In the Lake Constance area, numerous Jewish rural residents participate in the revolution: the brothers Elias Daniel and Salomon Bloch are the leaders of the Gailingen protests; they give speeches and take part in the uprisings. In Gailingen, more than 60 men join the democratic movement, 23 of them are Jews.
CHARACTER: Robert Blum - Martyr of the Democracy Movement
The Cologne-born son of a seamstress and a factory worker became the leader of the Saxon democrats in the spring of 1848. Originally a craftsman, Robert Blum made a name for himself as a journalist, publisher and founder of republican associations. The gifted orator with the reddish- blond full beard and the penetrating gaze has long been known throughout Germany as a „man of progress.“
As a member of the pre-parliament, Blum is elected to the National Assembly in May 1848. He is a representative of the left, and is appreciated as an excellent debater even by political opponents.

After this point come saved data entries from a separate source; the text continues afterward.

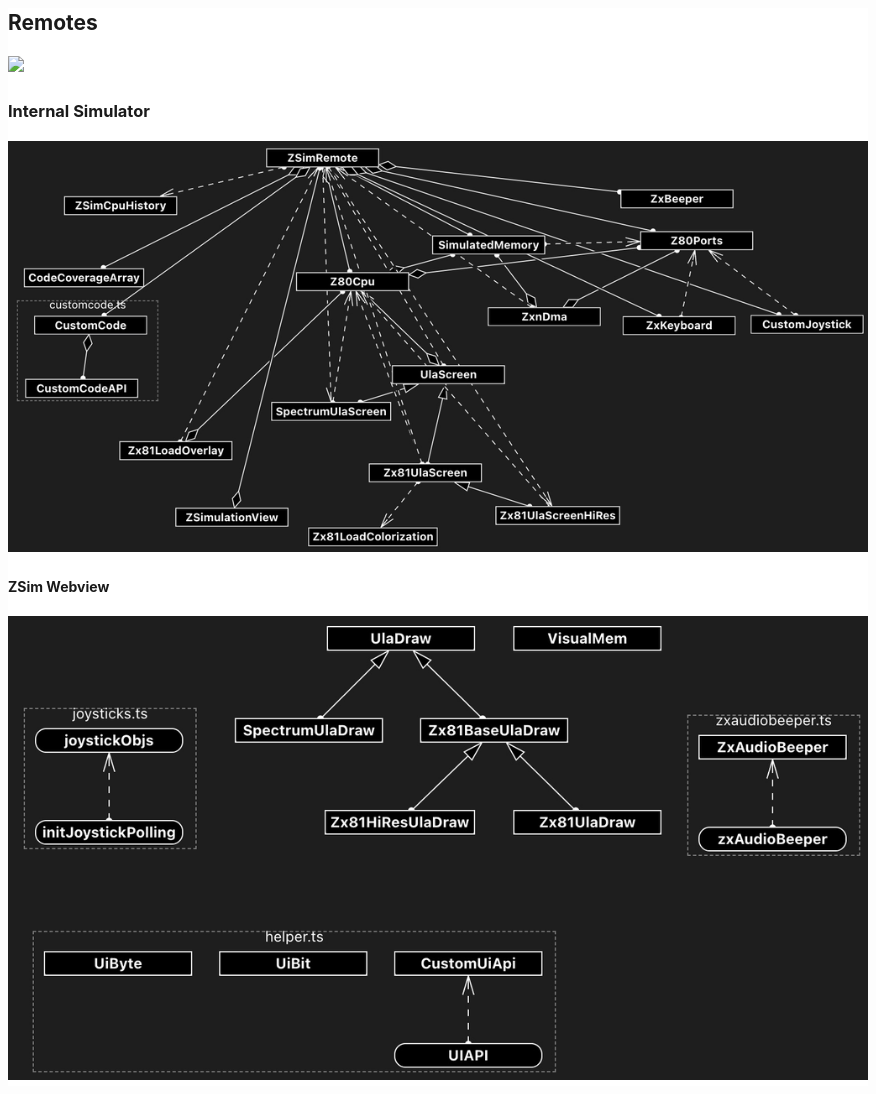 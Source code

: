 ## Remotes

![](images/remotes_dependency_chart.jpg)

### Internal Simulator

![](images/remote_zsim_dependency_chart.jpg)

#### ZSim Webview

![](images/zsimwebview_dependency_chart.jpg)
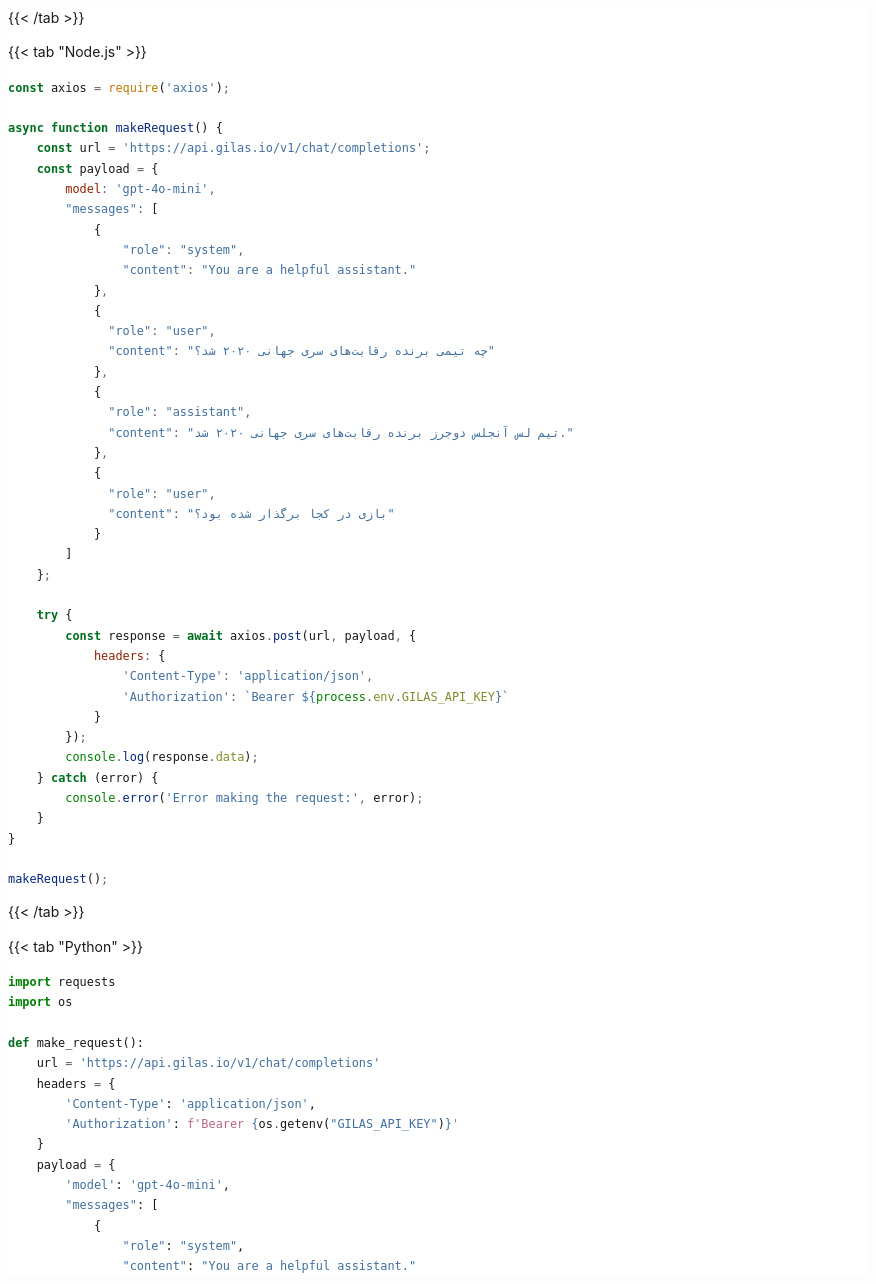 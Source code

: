 {{< /tab >}}

{{< tab "Node.js" >}}

```js
const axios = require('axios');

async function makeRequest() {
    const url = 'https://api.gilas.io/v1/chat/completions';
    const payload = {
        model: 'gpt-4o-mini',
        "messages": [
            {
                "role": "system",
                "content": "You are a helpful assistant."
            },
            {
              "role": "user",
              "content": "چه تیمی برنده رقابت‌های سری جهانی ۲۰۲۰ شد؟"
            },
            {
              "role": "assistant",
              "content": "تیم لس آنجلس دوجرز برنده رقابت‌های سری جهانی ۲۰۲۰ شد."
            },
            {
              "role": "user",
              "content": "بازی در کجا برگذار شده بود؟"
            }
        ]
    };

    try {
        const response = await axios.post(url, payload, {
            headers: {
                'Content-Type': 'application/json',
                'Authorization': `Bearer ${process.env.GILAS_API_KEY}`
            }
        });
        console.log(response.data);
    } catch (error) {
        console.error('Error making the request:', error);
    }
}

makeRequest();
```
{{< /tab >}}

{{< tab "Python" >}}

```python
import requests
import os

def make_request():
    url = 'https://api.gilas.io/v1/chat/completions'
    headers = {
        'Content-Type': 'application/json',
        'Authorization': f'Bearer {os.getenv("GILAS_API_KEY")}'
    }
    payload = {
        'model': 'gpt-4o-mini',
        "messages": [
            {
                "role": "system",
                "content": "You are a helpful assistant."
```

In the fall of 1848, the Viennese rise up. Robert Blum rushes to the aid of the insurgents, fights with them. When the barricades fall, he is arrested. The generals Prince Windischgrätz and Prince Schwarzenberg have Blum sentenced to death. On November 9th 1848, he was executed. This death makes Blum a martyr of the democracy movement.
To vote or to strike out violently? The Frankfurt Pre-Parliament
France abolished the monarchy and declared itself a republic. At the end of March 1848, there was also passionate debate in Baden about the alternatives: constitutional monarchy or democratic republic, „monarchy or rule by the people“?
High-profile political figures from all over Germany gather in Frankfurt. In the “Kaisersaal” of the Römer, 500 men – women do not yet have a political voice – discuss where the revolutionary momentum should lead. Radical democrats around Robert Blum, Gustav Struve and Friedrich Hecker propose that the „pre-parliament“ should declare itself a permanent institution. In this way, they wanted to promote the democratization and unity of Germany and accelerate the overthrow of the princes.
The Liberals, who were loyal to the monarchy and made up two-thirds of the assembly, demanded an all-German election from which a „National Assembly“ would emerge. The left splits and is defeated. Hecker is not even elected to the working body, the „Committee of Fifty.“ Disappointed, he realizes that there was nothing to be gained by parliamentary means. He decides: „We have to strike out in Baden!
CHARACTER: Karl Mathy - The Enemy of the Radicals
On April 8th 1848, Karl Mathy, a member of parliament, had Joseph Fickler, the publisher of the Constance „Seeblätter,“ arrested at the Karlsruhe train station. Mathy, who had learned of Hecker’s plans for a coup, wanted to
prevent Fickler from calling for revolution in Mathy’s constituency in Constance. This approach makes Mathy the enemy of the radical democrats.
Yet the lawyer himself had once resigned from the Baden civil service in a dispute. In 1832, he had to flee into exile to Switzerland for helping persecuted democrats to escape. He returned in 1840, became publisher of the liberal „Deutsche Zeitung“ and was elected to the Baden parliament in 1842. As a liberal, he entered the National Assembly in 1848 and became undersecretary of state in the new „Reich Ministry of Finance.“
During the second wave of the revolution in 1849, Mathy was completely on the side of the Prussian intervention forces. Later he was a banker in Berlin and Leipzig, and in 1866 he even became head of the Baden government. Two years later, at the age of 61, he died of heart disease.